=== Data supplied ===

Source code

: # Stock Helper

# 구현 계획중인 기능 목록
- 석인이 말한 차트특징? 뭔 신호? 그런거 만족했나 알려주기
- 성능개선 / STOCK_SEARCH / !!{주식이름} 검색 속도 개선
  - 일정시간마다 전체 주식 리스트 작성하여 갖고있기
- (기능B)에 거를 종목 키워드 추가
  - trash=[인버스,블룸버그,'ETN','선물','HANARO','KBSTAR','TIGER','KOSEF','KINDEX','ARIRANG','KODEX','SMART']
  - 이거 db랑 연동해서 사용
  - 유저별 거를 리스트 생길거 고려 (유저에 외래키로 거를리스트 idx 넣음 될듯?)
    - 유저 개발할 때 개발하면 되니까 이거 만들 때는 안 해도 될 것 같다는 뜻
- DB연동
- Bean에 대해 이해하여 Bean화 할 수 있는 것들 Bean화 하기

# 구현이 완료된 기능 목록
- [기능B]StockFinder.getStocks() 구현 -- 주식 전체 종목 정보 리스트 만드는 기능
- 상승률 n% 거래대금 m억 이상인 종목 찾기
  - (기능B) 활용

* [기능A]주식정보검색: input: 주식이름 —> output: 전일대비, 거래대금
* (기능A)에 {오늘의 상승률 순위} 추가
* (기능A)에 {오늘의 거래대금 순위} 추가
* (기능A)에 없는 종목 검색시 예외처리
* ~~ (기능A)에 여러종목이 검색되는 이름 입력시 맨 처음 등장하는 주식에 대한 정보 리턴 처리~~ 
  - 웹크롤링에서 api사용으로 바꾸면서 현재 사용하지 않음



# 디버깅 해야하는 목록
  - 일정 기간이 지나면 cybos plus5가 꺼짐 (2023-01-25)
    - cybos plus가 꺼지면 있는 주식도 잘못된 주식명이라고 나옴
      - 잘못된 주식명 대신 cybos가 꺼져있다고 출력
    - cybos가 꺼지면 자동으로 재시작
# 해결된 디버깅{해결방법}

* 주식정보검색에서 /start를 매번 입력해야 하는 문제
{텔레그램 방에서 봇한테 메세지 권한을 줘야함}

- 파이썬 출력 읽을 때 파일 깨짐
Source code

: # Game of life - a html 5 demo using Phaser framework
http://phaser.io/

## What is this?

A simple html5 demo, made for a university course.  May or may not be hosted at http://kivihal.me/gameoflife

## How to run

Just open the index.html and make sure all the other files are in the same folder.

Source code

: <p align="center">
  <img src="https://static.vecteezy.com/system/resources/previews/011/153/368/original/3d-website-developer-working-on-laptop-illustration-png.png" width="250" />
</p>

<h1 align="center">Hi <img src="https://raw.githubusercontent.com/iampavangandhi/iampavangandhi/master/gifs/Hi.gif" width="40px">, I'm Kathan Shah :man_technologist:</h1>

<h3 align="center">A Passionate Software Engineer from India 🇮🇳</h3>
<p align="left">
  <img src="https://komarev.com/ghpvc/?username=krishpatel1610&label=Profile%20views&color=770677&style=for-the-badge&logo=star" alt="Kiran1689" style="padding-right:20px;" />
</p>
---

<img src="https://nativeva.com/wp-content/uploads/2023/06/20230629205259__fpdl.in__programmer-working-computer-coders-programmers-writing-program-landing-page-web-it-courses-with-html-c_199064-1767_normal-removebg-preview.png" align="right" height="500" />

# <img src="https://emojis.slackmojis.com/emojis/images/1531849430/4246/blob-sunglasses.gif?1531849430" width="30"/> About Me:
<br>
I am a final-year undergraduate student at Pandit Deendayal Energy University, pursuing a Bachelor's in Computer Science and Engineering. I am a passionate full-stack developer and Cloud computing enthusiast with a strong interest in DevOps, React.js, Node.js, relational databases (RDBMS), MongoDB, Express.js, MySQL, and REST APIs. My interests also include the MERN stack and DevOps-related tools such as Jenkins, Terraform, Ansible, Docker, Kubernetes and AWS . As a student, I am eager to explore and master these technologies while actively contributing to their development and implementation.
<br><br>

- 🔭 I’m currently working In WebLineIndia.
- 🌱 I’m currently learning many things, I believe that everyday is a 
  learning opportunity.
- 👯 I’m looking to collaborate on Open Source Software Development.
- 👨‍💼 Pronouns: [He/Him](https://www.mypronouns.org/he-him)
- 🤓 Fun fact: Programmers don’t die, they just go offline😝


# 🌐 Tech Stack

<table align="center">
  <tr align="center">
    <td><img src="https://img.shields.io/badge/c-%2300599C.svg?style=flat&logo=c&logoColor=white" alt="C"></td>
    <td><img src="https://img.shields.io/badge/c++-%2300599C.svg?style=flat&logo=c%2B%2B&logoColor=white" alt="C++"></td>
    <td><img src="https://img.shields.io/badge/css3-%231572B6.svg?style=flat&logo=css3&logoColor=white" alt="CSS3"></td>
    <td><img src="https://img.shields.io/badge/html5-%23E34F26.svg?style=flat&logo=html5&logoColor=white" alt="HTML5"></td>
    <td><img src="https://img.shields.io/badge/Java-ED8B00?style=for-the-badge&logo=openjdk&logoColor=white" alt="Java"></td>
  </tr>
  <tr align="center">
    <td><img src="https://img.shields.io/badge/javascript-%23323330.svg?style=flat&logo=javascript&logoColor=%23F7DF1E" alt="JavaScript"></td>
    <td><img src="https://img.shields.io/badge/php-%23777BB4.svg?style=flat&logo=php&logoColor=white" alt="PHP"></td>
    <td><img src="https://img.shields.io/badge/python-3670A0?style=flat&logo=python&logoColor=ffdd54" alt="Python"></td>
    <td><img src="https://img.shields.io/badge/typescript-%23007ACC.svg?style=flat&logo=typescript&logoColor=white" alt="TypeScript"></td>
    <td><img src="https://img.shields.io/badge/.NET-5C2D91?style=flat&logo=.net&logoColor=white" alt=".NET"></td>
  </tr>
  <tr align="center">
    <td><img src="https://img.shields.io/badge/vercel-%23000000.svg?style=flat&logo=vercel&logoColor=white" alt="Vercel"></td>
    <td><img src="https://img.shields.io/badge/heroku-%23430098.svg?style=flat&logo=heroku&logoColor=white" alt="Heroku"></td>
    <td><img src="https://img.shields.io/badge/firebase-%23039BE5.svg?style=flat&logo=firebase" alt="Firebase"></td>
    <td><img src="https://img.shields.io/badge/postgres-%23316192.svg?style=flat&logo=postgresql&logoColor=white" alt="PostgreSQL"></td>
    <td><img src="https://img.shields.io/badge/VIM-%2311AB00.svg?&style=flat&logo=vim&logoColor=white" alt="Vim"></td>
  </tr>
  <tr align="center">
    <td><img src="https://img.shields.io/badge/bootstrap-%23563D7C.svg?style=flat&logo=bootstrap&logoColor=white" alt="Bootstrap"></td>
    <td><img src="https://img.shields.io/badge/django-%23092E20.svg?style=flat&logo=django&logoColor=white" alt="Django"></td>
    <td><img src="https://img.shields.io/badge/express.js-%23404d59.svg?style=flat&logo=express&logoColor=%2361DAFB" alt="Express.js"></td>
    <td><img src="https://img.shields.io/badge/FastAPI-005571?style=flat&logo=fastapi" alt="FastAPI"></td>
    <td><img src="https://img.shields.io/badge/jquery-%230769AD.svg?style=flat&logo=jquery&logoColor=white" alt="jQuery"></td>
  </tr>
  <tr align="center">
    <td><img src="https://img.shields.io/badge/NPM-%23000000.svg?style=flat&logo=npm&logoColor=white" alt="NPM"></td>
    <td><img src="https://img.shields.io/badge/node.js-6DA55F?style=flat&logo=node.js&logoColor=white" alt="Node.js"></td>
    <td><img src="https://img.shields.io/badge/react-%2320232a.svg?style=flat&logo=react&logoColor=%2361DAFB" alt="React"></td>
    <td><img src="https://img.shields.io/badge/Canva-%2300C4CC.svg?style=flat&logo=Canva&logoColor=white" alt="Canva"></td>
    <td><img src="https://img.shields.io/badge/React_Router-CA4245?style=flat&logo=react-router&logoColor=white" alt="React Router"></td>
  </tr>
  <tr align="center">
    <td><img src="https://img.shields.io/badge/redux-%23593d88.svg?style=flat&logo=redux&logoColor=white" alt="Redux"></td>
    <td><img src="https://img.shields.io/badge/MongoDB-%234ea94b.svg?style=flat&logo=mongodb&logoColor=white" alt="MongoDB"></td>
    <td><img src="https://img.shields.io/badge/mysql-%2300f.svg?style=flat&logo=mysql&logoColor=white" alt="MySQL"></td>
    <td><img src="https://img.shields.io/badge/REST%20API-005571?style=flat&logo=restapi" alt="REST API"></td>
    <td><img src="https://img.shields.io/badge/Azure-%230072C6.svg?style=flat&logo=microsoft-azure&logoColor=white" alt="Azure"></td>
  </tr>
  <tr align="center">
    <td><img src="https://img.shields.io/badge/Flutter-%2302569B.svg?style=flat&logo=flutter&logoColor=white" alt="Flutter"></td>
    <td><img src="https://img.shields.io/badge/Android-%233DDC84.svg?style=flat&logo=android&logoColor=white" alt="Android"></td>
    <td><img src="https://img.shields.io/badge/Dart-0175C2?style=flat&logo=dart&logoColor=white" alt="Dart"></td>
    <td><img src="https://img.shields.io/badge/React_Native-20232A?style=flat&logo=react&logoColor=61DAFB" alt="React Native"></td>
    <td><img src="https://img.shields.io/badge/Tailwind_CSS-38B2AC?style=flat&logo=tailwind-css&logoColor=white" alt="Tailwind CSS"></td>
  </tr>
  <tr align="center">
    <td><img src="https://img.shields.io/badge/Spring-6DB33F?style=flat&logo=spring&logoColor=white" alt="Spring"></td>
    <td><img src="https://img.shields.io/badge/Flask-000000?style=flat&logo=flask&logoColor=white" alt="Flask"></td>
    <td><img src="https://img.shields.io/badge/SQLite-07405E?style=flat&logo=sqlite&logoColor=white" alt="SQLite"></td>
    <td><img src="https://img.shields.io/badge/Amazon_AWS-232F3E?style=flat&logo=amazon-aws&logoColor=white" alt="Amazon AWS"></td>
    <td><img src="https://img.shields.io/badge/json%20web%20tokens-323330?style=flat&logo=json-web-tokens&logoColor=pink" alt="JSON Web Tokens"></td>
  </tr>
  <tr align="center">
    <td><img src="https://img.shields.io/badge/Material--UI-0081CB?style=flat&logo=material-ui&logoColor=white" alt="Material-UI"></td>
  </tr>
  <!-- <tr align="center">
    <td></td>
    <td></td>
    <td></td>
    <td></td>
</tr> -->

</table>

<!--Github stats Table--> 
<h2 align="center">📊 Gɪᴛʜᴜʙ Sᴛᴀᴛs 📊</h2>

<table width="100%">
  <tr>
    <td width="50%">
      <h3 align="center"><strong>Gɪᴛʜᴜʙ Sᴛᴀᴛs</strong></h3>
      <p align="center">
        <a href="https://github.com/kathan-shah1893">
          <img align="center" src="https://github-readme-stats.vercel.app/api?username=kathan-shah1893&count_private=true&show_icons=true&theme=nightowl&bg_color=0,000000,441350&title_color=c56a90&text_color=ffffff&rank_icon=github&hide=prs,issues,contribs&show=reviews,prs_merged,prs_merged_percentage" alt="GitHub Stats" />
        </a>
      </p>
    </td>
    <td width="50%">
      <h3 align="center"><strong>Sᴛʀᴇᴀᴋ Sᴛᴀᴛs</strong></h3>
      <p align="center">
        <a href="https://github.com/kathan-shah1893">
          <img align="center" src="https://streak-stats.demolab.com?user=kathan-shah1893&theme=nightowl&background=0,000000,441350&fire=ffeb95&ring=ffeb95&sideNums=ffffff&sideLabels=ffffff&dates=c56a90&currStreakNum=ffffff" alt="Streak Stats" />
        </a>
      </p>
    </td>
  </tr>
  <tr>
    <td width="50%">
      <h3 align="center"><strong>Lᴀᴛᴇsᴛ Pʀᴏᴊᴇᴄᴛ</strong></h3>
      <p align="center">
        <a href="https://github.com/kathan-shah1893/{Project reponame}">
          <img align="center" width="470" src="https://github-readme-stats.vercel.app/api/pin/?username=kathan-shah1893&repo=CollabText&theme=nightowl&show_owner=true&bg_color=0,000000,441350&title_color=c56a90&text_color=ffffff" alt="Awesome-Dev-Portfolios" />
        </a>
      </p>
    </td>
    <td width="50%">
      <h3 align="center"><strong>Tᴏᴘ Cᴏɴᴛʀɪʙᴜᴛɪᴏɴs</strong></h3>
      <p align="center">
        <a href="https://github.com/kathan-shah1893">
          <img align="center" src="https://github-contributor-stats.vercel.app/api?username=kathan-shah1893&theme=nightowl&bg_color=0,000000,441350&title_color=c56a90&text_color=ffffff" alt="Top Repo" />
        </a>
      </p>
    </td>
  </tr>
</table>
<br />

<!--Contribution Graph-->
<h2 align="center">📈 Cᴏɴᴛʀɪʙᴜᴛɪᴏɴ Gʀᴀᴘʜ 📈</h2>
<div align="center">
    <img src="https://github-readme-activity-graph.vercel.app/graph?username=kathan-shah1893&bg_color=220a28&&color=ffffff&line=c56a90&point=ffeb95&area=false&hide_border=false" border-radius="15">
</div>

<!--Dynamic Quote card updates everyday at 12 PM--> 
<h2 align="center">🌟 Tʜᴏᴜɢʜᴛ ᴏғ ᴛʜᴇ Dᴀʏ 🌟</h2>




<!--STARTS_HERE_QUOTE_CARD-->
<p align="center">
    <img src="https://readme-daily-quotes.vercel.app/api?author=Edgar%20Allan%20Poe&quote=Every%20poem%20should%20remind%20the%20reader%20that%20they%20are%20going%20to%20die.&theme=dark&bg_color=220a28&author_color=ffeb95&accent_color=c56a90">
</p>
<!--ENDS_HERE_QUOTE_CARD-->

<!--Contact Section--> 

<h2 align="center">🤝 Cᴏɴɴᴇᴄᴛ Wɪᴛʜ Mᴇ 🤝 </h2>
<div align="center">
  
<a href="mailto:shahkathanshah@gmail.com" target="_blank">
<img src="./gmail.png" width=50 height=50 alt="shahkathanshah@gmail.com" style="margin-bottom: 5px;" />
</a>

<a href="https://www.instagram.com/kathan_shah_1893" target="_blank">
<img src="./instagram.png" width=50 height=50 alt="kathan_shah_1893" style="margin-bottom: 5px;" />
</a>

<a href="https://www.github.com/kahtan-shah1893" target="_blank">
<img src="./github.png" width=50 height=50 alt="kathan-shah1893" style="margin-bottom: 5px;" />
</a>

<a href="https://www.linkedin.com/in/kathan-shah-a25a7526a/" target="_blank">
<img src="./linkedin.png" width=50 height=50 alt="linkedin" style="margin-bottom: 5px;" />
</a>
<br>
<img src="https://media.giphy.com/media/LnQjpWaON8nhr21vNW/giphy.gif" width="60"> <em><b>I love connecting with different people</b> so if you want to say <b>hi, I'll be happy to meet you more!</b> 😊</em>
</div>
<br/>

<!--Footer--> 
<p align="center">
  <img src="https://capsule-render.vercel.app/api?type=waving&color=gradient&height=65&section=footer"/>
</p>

===

Word for word, restate the lines of the data above that fall between the line holding "방에서 봇한테 메세지" and the line holding "## How to run", inclusive, and no other lines.

{텔레그램 방에서 봇한테 메세지 권한을 줘야함}

- 파이썬 출력 읽을 때 파일 깨짐
Source code

: # Game of life - a html 5 demo using Phaser framework
http://phaser.io/

## What is this?

A simple html5 demo, made for a university course.  May or may not be hosted at http://kivihal.me/gameoflife

## How to run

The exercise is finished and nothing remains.